WORK INSTRUCTIONS - Wherever "IEEEkeywords" turns up in the entries, copy out the line that holds it.

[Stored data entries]
[Start of Attachment]

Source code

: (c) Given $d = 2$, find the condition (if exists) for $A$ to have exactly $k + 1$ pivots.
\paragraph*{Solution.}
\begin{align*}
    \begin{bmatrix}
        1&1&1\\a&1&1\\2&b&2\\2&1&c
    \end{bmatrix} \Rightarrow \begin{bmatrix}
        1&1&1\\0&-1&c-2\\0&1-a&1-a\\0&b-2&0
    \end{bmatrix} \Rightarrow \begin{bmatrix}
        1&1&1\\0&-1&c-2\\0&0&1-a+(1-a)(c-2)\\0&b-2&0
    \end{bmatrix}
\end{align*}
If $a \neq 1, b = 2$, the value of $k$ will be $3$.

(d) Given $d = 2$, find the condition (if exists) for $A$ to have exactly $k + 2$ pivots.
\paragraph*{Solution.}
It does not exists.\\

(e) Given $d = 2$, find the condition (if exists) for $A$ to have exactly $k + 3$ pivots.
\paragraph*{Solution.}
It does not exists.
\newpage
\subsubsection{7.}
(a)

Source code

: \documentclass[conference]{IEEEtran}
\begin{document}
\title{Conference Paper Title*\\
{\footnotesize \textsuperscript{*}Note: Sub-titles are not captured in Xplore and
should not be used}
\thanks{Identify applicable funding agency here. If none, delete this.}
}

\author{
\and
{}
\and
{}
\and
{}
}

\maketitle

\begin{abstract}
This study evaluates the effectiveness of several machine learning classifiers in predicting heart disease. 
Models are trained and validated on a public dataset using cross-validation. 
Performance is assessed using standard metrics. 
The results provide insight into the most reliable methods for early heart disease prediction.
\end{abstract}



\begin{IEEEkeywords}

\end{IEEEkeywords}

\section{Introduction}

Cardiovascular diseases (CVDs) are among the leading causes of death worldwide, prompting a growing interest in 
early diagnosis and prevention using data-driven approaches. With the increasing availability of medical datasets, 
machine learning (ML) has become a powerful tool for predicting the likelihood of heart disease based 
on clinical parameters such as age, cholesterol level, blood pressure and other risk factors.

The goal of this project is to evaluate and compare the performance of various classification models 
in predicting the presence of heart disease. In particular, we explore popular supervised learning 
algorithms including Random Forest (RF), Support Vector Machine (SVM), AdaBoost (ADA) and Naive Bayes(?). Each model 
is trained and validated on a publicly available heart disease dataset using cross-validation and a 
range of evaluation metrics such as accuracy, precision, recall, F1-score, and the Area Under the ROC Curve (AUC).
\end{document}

[End of Attachment]

TASK RESPONSE -
\begin{IEEEkeywords}
\end{IEEEkeywords}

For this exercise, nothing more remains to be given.